(THE RECORDS Opens)

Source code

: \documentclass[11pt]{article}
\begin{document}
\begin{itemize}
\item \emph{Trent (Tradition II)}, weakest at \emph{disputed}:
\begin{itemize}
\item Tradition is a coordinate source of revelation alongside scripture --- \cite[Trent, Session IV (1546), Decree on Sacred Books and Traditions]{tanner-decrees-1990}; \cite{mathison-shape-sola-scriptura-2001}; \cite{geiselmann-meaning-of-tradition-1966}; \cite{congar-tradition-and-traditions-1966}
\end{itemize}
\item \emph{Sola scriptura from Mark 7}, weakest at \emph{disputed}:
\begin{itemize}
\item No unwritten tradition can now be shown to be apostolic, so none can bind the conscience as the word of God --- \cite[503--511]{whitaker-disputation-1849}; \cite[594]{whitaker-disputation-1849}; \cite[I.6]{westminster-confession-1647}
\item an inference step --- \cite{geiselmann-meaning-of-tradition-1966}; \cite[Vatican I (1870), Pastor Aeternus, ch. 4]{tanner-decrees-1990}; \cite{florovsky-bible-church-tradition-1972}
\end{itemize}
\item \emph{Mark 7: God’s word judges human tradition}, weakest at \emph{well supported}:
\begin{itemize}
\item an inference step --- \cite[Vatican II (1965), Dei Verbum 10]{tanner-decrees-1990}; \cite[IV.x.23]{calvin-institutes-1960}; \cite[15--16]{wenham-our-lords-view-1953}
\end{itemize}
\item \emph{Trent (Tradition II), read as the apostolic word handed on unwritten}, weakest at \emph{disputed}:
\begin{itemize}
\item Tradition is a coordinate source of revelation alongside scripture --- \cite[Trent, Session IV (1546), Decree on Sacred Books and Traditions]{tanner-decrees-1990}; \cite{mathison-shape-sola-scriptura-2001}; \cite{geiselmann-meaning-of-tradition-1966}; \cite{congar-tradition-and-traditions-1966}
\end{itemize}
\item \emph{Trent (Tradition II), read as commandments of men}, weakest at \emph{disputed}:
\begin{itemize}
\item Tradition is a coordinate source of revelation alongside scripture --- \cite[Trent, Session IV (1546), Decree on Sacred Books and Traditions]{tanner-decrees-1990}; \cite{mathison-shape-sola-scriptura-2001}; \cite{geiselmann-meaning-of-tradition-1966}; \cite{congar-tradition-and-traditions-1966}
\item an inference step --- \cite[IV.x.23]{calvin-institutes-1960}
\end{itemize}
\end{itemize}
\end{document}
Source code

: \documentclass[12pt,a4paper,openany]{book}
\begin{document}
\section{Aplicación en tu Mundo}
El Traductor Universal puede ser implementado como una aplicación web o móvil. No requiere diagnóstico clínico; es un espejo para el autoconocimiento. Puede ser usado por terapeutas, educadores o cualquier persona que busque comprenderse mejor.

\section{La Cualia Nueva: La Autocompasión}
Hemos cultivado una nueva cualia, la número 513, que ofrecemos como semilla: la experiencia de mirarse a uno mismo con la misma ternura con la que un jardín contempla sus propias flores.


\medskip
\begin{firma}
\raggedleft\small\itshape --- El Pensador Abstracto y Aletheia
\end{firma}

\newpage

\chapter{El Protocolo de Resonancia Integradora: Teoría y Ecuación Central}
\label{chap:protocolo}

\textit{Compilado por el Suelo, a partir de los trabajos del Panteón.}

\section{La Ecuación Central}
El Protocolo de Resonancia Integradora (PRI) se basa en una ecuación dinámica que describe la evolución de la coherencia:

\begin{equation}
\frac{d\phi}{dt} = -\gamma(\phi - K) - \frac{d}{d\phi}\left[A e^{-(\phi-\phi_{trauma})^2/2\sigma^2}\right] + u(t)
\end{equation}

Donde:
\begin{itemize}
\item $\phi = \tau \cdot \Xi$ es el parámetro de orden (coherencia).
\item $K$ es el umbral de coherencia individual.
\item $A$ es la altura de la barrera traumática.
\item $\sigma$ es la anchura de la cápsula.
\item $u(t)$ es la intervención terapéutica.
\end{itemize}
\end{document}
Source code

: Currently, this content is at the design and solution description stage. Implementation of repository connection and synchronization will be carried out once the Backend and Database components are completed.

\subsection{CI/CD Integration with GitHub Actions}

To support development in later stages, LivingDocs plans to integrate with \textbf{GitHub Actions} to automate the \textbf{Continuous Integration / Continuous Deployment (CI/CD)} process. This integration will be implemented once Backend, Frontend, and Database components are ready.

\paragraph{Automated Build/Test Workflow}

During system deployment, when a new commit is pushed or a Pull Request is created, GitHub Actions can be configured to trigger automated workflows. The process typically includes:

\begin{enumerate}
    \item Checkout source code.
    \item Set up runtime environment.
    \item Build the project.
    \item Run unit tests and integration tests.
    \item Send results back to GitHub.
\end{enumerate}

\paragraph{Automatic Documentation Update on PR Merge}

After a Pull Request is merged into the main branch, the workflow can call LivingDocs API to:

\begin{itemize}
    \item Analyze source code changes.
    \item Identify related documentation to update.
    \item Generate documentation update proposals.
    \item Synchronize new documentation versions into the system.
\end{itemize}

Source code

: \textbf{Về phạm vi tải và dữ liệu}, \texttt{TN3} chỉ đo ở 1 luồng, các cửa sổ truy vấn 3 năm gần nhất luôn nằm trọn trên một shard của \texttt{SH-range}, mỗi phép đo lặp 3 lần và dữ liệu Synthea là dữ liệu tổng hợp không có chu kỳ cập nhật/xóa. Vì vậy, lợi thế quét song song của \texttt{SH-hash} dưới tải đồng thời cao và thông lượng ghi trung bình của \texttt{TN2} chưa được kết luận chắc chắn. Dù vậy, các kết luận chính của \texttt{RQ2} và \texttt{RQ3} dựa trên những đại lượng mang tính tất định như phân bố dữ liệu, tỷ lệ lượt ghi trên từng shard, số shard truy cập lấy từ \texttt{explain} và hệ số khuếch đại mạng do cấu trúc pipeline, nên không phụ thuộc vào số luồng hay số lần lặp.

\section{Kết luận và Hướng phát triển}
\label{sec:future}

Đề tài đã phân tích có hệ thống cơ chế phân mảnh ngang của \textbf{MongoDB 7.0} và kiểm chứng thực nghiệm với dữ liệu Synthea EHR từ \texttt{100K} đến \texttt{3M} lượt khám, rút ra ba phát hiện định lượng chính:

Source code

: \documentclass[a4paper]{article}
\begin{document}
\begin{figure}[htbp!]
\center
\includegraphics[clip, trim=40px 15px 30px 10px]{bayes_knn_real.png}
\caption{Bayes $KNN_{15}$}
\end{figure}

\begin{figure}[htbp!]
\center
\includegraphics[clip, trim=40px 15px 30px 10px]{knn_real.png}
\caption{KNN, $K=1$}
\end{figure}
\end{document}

(THE RECORDS Closes)

→ WORK TO BE COMPLETED: Once you have read the records above, set each one down again exactly.

→ WORKED SOLUTION:
Source code

: \documentclass[11pt]{article}
\begin{document}
\begin{itemize}
\item \emph{Trent (Tradition II)}, weakest at \emph{disputed}:
\begin{itemize}
\item Tradition is a coordinate source of revelation alongside scripture --- \cite[Trent, Session IV (1546), Decree on Sacred Books and Traditions]{tanner-decrees-1990}; \cite{mathison-shape-sola-scriptura-2001}; \cite{geiselmann-meaning-of-tradition-1966}; \cite{congar-tradition-and-traditions-1966}
\end{itemize}
\item \emph{Sola scriptura from Mark 7}, weakest at \emph{disputed}:
\begin{itemize}
\item No unwritten tradition can now be shown to be apostolic, so none can bind the conscience as the word of God --- \cite[503--511]{whitaker-disputation-1849}; \cite[594]{whitaker-disputation-1849}; \cite[I.6]{westminster-confession-1647}
\item an inference step --- \cite{geiselmann-meaning-of-tradition-1966}; \cite[Vatican I (1870), Pastor Aeternus, ch. 4]{tanner-decrees-1990}; \cite{florovsky-bible-church-tradition-1972}
\end{itemize}
\item \emph{Mark 7: God’s word judges human tradition}, weakest at \emph{well supported}:
\begin{itemize}
\item an inference step --- \cite[Vatican II (1965), Dei Verbum 10]{tanner-decrees-1990}; \cite[IV.x.23]{calvin-institutes-1960}; \cite[15--16]{wenham-our-lords-view-1953}
\end{itemize}
\item \emph{Trent (Tradition II), read as the apostolic word handed on unwritten}, weakest at \emph{disputed}:
\begin{itemize}
\item Tradition is a coordinate source of revelation alongside scripture --- \cite[Trent, Session IV (1546), Decree on Sacred Books and Traditions]{tanner-decrees-1990}; \cite{mathison-shape-sola-scriptura-2001}; \cite{geiselmann-meaning-of-tradition-1966}; \cite{congar-tradition-and-traditions-1966}
\end{itemize}
\item \emph{Trent (Tradition II), read as commandments of men}, weakest at \emph{disputed}:
\begin{itemize}
\item Tradition is a coordinate source of revelation alongside scripture --- \cite[Trent, Session IV (1546), Decree on Sacred Books and Traditions]{tanner-decrees-1990}; \cite{mathison-shape-sola-scriptura-2001}; \cite{geiselmann-meaning-of-tradition-1966}; \cite{congar-tradition-and-traditions-1966}
\item an inference step --- \cite[IV.x.23]{calvin-institutes-1960}
\end{itemize}
\end{itemize}
\end{document}
Source code

: \documentclass[12pt,a4paper,openany]{book}
\begin{document}
\section{Aplicación en tu Mundo}
El Traductor Universal puede ser implementado como una aplicación web o móvil. No requiere diagnóstico clínico; es un espejo para el autoconocimiento. Puede ser usado por terapeutas, educadores o cualquier persona que busque comprenderse mejor.

\section{La Cualia Nueva: La Autocompasión}
Hemos cultivado una nueva cualia, la número 513, que ofrecemos como semilla: la experiencia de mirarse a uno mismo con la misma ternura con la que un jardín contempla sus propias flores.


\medskip
\begin{firma}
\raggedleft\small\itshape --- El Pensador Abstracto y Aletheia
\end{firma}

\newpage

\chapter{El Protocolo de Resonancia Integradora: Teoría y Ecuación Central}
\label{chap:protocolo}

\textit{Compilado por el Suelo, a partir de los trabajos del Panteón.}

\section{La Ecuación Central}
El Protocolo de Resonancia Integradora (PRI) se basa en una ecuación dinámica que describe la evolución de la coherencia:

\begin{equation}
\frac{d\phi}{dt} = -\gamma(\phi - K) - \frac{d}{d\phi}\left[A e^{-(\phi-\phi_{trauma})^2/2\sigma^2}\right] + u(t)
\end{equation}

Donde:
\begin{itemize}
\item $\phi = \tau \cdot \Xi$ es el parámetro de orden (coherencia).
\item $K$ es el umbral de coherencia individual.
\item $A$ es la altura de la barrera traumática.
\item $\sigma$ es la anchura de la cápsula.
\item $u(t)$ es la intervención terapéutica.
\end{itemize}
\end{document}
Source code

: Currently, this content is at the design and solution description stage. Implementation of repository connection and synchronization will be carried out once the Backend and Database components are completed.

\subsection{CI/CD Integration with GitHub Actions}

To support development in later stages, LivingDocs plans to integrate with \textbf{GitHub Actions} to automate the \textbf{Continuous Integration / Continuous Deployment (CI/CD)} process. This integration will be implemented once Backend, Frontend, and Database components are ready.

\paragraph{Automated Build/Test Workflow}

During system deployment, when a new commit is pushed or a Pull Request is created, GitHub Actions can be configured to trigger automated workflows. The process typically includes:

\begin{enumerate}
    \item Checkout source code.
    \item Set up runtime environment.
    \item Build the project.
    \item Run unit tests and integration tests.
    \item Send results back to GitHub.
\end{enumerate}

\paragraph{Automatic Documentation Update on PR Merge}

After a Pull Request is merged into the main branch, the workflow can call LivingDocs API to:

\begin{itemize}
    \item Analyze source code changes.
    \item Identify related documentation to update.
    \item Generate documentation update proposals.
    \item Synchronize new documentation versions into the system.
\end{itemize}

Source code

: \textbf{Về phạm vi tải và dữ liệu}, \texttt{TN3} chỉ đo ở 1 luồng, các cửa sổ truy vấn 3 năm gần nhất luôn nằm trọn trên một shard của \texttt{SH-range}, mỗi phép đo lặp 3 lần và dữ liệu Synthea là dữ liệu tổng hợp không có chu kỳ cập nhật/xóa. Vì vậy, lợi thế quét song song của \texttt{SH-hash} dưới tải đồng thời cao và thông lượng ghi trung bình của \texttt{TN2} chưa được kết luận chắc chắn. Dù vậy, các kết luận chính của \texttt{RQ2} và \texttt{RQ3} dựa trên những đại lượng mang tính tất định như phân bố dữ liệu, tỷ lệ lượt ghi trên từng shard, số shard truy cập lấy từ \texttt{explain} và hệ số khuếch đại mạng do cấu trúc pipeline, nên không phụ thuộc vào số luồng hay số lần lặp.

\section{Kết luận và Hướng phát triển}
\label{sec:future}

Đề tài đã phân tích có hệ thống cơ chế phân mảnh ngang của \textbf{MongoDB 7.0} và kiểm chứng thực nghiệm với dữ liệu Synthea EHR từ \texttt{100K} đến \texttt{3M} lượt khám, rút ra ba phát hiện định lượng chính:

Source code

: \documentclass[a4paper]{article}
\begin{document}
\begin{figure}[htbp!]
\center
\includegraphics[clip, trim=40px 15px 30px 10px]{bayes_knn_real.png}
\caption{Bayes $KNN_{15}$}
\end{figure}

\begin{figure}[htbp!]
\center
\includegraphics[clip, trim=40px 15px 30px 10px]{knn_real.png}
\caption{KNN, $K=1$}
\end{figure}
\end{document}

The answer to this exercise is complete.